Necesitamos que esos supuestos activistas que existen entre los populares reconozcan y asuman su responsabilidad con el movimiento social que ha hecho posible esas bodas donde Rajoy disfruta tanto bailando la conga

¿Pero acaso importa? Siempre es posible encerrarnos en nuestra torre activista y pensar que podemos seguir adelante con nuestras reivindicaciones como hemos hecho hasta ahora, ignorando las hipocresías constantes de los populares igual que hemos ignorado tantas de sus declaraciones en torno a nuestros derechos. Pero ya no vivimos en ese contexto político: hay otro partido más a la derecha, si cabe, que la derecha a la que nos hemos acostumbrado. Hay otro partido cuya actividad no solo juega con nuestras ilusiones, repartiendo folletos en Chueca antes de ponerse de perfil en la defensa de nuestras leyes, sino que está empeñado en la erradicación de cualquiera de los derechos que hemos conseguido que se nos reconozca. En esta situación, por desgracia, necesitamos una derecha moderada y moderna —europea— que no dude un ápice en su compromiso con la felicidad de lesbianas, gais, bisexuales y personas trans, que no dude en darle la espalda a la ultraderecha. Aunque sea difícil reconocerlo, necesitamos un Partido Popular que evolucione y se atreva a diferenciarse de quien le arranca votantes exaltando su mensaje. Necesitamos que la clave de esa diferencia sea, entre otras muchas, la defensa de los derechos humanos. Necesitamos, también, que esos supuestos activistas que existen entre los populares reconozcan y asuman su responsabilidad con el movimiento social que ha hecho posible esas bodas donde Rajoy disfruta tanto bailando la conga. A no ser que en realidad se estén postulando como capos de los futuribles campos de concentración donde puede que acabemos, los Marotos, los Oyarzábales y los de los Santos tienen la obligación ética de empezar a tomárselo en serio, de dejar de jugar con nosotras y empezar a jugarse el tipo en defensa de todos nosotros, también de ellos mismos.
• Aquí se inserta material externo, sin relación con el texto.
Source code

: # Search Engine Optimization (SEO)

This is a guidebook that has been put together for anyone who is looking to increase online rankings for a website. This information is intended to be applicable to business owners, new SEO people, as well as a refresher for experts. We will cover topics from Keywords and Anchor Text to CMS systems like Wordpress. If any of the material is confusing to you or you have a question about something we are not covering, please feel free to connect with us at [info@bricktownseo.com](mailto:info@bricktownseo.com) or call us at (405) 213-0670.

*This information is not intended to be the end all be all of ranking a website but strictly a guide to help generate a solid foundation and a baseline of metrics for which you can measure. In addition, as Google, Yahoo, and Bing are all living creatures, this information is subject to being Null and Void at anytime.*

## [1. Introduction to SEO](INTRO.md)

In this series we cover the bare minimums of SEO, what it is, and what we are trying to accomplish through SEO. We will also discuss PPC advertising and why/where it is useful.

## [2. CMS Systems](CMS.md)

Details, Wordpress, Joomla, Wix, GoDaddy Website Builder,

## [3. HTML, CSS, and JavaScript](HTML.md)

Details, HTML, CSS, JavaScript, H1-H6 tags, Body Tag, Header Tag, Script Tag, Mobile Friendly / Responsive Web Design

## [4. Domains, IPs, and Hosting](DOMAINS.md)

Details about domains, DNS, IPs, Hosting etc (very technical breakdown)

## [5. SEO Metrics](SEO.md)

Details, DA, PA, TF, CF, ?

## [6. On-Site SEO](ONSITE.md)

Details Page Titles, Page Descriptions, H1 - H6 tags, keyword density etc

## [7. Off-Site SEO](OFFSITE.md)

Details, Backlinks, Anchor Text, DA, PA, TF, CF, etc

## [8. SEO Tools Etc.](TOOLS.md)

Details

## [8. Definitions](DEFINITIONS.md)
Sabemos ya que Pablo Casado era políticamente incapaz de gobernar siquiera su propia formación, pero empezamos a sospechar que la esperanza gallega de Feijoo también gusta del olor de la más perversa de las sacristías. No hay tiempo que perder: el Partido Popular no puede permitirse seguir colaborando con la difusión de un mensaje que compromete nuestras libertades. Un mensaje que ya empieza a cobrarse sus primeras víctimas, que llegan a creer que incluso las asociaciones más tradicionales son en realidad malvados reductos radicales e ideologizados de izquierdas. No podemos permitirnos desde las asociaciones y la sociedad civil dejar de reclamar a los populares que cumplan realmente de una vez por todas esos compromisos que dicen tener tan arraigados en su ideario. Necesitamos más Carlas valientes y menos Marotos con complejos, y hemos de poner nuestros esfuerzos en presionar sin descanso: el perverso juego de las medias tintas debe terminarse. Aunque dice la tradición que no debe explicarse con la maldad lo que puede explicarse con la estupidez. Quizá sea eso.